This post contains affiliate links, but it was not solicited and I stand by my words completely. I’m just super serious about thermometers.
We are a month into 2015 – how are those resolutions going? Uh huh. That’s too bad. Why don’t you try an easier one: get a thermometer and stop overcooking your meat.
Meat is just better when it’s cooked properly. Safer too, obviously, but it’s so much more delicious it will probably blow your mind, because (unfortunately) most people overcook meat pretty significantly. But it doesn’t have to be this way, and it really shouldn’t. The nice thing about resolving to stop overcooking meat is it’s more a problem of awareness and equipment than about making a deep personal change (like “getting in shape” or whatever).
For me, this is actually a moral matter too, because I believe meat deserves to be delicious. I’m obviously not a vegetarian, but I believe that most Americans take meat for granted, to the point of being wasteful and disrespectful. We don’t like to be reminded of the fact that, when we sit down to a bowl of chicken curry or a juicy cheeseburger – an animal died for it. I think that’s why so many people like white meat chicken – it’s consistently textured and barely reminiscent of animal muscle. But guess what – it’s a dead bird. Let’s respect that fact.
I love that our collective American food culture is moving more toward slow and sustainable and caring that livestock be treated well (like actual animals instead of future-food). I also agree that we should all probably be eating less animal products in general and that we should definitely be shopping with our hearts instead of just our wallets and stomachs.
I think the logical extension of grass-fed, free-range, ethical meat movement is learning how to cook it properly. Properly cooked meat is more flavorful, more tender, and therefore much less likely to go to waste than mishandled meat. And be honest, last time you roasted a chicken, did you do your best to eat every last scrap? When meat is cooked properly, making use of every bit is a delicious joy rather than a chore. If we are going to be omnivores, I think making the absolute most of the meat that we buy and eat is the least we can do.

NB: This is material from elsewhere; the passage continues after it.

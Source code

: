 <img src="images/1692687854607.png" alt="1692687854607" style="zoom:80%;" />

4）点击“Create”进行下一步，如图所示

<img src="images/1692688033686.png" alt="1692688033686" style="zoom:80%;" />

Buying a thermometer changed my cooking drastically and immediately and it will for you too. I think the Thermapen is the best, most versatile and most accurate on the market right now, but any thermometer is better than nothing. I’ve also appreciated having a probe thermometer which allows me to monitor the temperature of roasts while they are in the oven, making overcooking those expensive cuts almost impossible.
The easiest change you can make this year: be a better cook and a more responsible omnivore. Familiarize yourself with proper meat temperatures and get. a. thermometer.